● Problem requirements
Exclude the pictures, then restate exactly each line of the data below from the first through the line containing "Opinion, and State".

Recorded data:
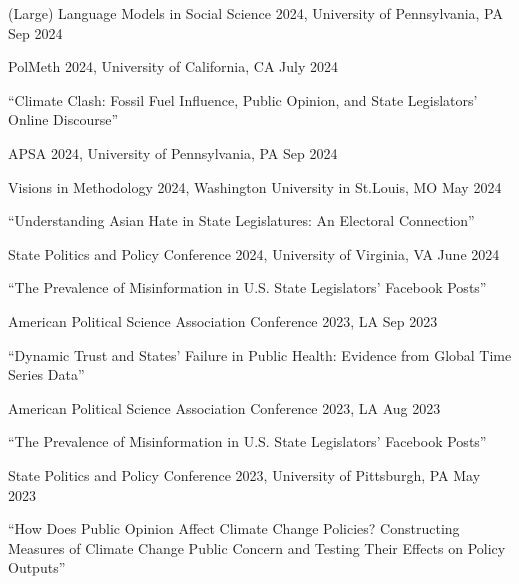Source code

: \documentclass[10.5pt,]{article}
\providecommand{\tightlist}{%
	\setlength{\itemsep}{0pt}\setlength{\parskip}{0pt}}
\renewenvironment{itemize}{
	\begin{list}{}{
			\setlength{\leftmargin}{1.5em}
		}
	}{
	\end{list}
}
\begin{document}
\begin{itemize}
  \begin{itemize}
  \tightlist
  \item
    (Large) Language Models in Social Science 2024, University of
    Pennsylvania, PA \hfill Sep 2024
  \item
    PolMeth 2024, University of California, CA \hfill July 2024
  \end{itemize}
\item
  ``Climate Clash: Fossil Fuel Influence, Public Opinion, and State
  Legislators' Online Discourse''

  \begin{itemize}
  \tightlist
  \item
    APSA 2024, University of Pennsylvania, PA \hfill Sep 2024
  \item
    Visions in Methodology 2024, Washington University in St.Louis, MO
    \hfill May 2024
  \end{itemize}
\item
  ``Understanding Asian Hate in State Legislatures: An Electoral
  Connection''

  \begin{itemize}
  \tightlist
  \item
    State Politics and Policy Conference 2024, University of Virginia,
    VA \hfill June 2024
  \end{itemize}
\item
  ``The Prevalence of Misinformation in U.S. State Legislators' Facebook
  Posts''

  \begin{itemize}
  \tightlist
  \item
    American Political Science Association Conference 2023, LA
    \hfill Sep 2023
  \end{itemize}
\item
  ``Dynamic Trust and States' Failure in Public Health: Evidence from
  Global Time Series Data''

  \begin{itemize}
  \tightlist
  \item
    American Political Science Association Conference 2023, LA
    \hfill Aug 2023
  \end{itemize}
\item
  ``The Prevalence of Misinformation in U.S. State Legislators' Facebook
  Posts''

  \begin{itemize}
  \tightlist
  \item
    State Politics and Policy Conference 2023, University of Pittsburgh,
    PA \hfill May 2023
  \end{itemize}
\item
  ``How Does Public Opinion Affect Climate Change Policies? Constructing
  Measures of Climate Change Public Concern and Testing Their Effects on
  Policy Outputs''


\end{itemize}
\end{document}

● Output
Source code

: \documentclass[10.5pt,]{article}
\providecommand{\tightlist}{%
	\setlength{\itemsep}{0pt}\setlength{\parskip}{0pt}}
\renewenvironment{itemize}{
	\begin{list}{}{
			\setlength{\leftmargin}{1.5em}
		}
	}{
	\end{list}
}
\begin{document}
\begin{itemize}
  \begin{itemize}
  \tightlist
  \item
    (Large) Language Models in Social Science 2024, University of
    Pennsylvania, PA \hfill Sep 2024
  \item
    PolMeth 2024, University of California, CA \hfill July 2024
  \end{itemize}
\item
  ``Climate Clash: Fossil Fuel Influence, Public Opinion, and State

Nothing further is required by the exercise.